I had all kinds of things going through my mind during the service. For starters, it brought back some memories of my own service. The only blog post I could find about it was this one from 2008 where I wrote about finding a journal entry (in my paper journal) from December of 1999. I recall feeling very awkward that day, and I was most proud of the fact that son Isaac and I played and sang together - he played bass and I played guitar. It may have been one of the first times we'd played together. I also remember having a lot of family there. One thing I will likely never forget, though, is that I included the following piece from Frederick Buechner's 'Alphabet of Grace' (p. 109) in the program:
The most crucial thing is always the thing that is not said.
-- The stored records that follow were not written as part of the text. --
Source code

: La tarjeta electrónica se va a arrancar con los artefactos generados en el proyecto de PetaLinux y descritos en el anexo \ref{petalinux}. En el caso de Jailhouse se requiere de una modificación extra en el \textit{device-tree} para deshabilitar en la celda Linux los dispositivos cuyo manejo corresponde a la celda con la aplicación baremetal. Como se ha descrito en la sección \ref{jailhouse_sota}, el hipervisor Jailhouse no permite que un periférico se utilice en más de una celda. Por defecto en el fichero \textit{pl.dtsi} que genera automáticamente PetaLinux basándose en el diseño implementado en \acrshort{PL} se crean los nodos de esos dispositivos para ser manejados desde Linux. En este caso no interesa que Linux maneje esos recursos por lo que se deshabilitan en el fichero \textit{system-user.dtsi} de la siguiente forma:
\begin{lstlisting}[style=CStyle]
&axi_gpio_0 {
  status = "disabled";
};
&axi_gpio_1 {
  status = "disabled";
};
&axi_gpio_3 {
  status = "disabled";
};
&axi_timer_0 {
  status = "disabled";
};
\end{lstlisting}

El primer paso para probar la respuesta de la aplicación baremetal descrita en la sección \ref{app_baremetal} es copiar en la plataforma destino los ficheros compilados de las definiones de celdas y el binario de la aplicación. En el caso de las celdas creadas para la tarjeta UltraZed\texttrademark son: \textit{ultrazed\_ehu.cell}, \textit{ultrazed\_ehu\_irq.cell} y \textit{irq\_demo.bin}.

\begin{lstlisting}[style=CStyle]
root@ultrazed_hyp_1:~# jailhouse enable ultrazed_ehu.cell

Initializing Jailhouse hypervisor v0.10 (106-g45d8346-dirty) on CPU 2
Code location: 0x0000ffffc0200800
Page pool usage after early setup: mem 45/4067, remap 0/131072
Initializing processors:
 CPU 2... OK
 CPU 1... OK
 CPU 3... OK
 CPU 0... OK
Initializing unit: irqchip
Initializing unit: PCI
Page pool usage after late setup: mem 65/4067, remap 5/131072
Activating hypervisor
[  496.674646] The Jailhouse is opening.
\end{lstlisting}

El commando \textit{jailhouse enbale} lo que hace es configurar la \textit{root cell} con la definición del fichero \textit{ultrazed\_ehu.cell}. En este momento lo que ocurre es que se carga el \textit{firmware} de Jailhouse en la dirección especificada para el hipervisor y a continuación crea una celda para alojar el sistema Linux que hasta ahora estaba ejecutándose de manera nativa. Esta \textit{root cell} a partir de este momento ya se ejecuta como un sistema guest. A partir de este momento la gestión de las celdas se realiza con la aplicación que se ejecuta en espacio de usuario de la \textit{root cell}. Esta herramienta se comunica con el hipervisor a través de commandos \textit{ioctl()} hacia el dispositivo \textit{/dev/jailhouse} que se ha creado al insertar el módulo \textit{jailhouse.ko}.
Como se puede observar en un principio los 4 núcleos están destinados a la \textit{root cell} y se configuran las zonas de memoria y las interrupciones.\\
They are simply getting on with their lives, and it is not so simple. Maybe that is the most crucial thing.That always resonated with me for some reason, and still does. I'm not sure I can even explain it, but it's one of the most powerful pieces of writing I know.
"I hear you are entering the ministry," the woman said down the long table, meaning no real harm. "Was it your own idea or were you poorly advised?"
And the answer that she could not have heard even if I had given it was that it was not an idea at all, neither my own nor anyone else's. It was a lump in the throat. It was an itching in the feet. It was a stirring in the blood at the sound of rain. It was a sickening of the heart at the sight of misery. It was a clamoring of ghosts. It was a name which, when I wrote it out in a dream, I knew was a name worth dying for even if I was not brave enough to do the dying myself and could not even name the name for sure.
"Come unto me, all ye who labor and are heavy laden, and I will give you a high and driving peace..."
Anyway, this service went about as expected. There were the usual big wigs there, and plenty of friends and familiar faces. We had the pleasure of visiting with several pastors we hadn't seen in a long time too.
The person being ordained was one of the pastors I have breakfast with each week, and he was nice enough to include the other two of us in the service. I thought it interesting that Tom opened with a pretty splendid prayer that really covered well the whole concept of being ordained and the level of service and sacrifice that goes with it. However, the person who shared the message still seemed to cast it pretty heavily as an 'achievement.' Not that it was bad, but it's just interesting how different people view different things.
Overall it was a good time and I was happy for the newly ordained pastor.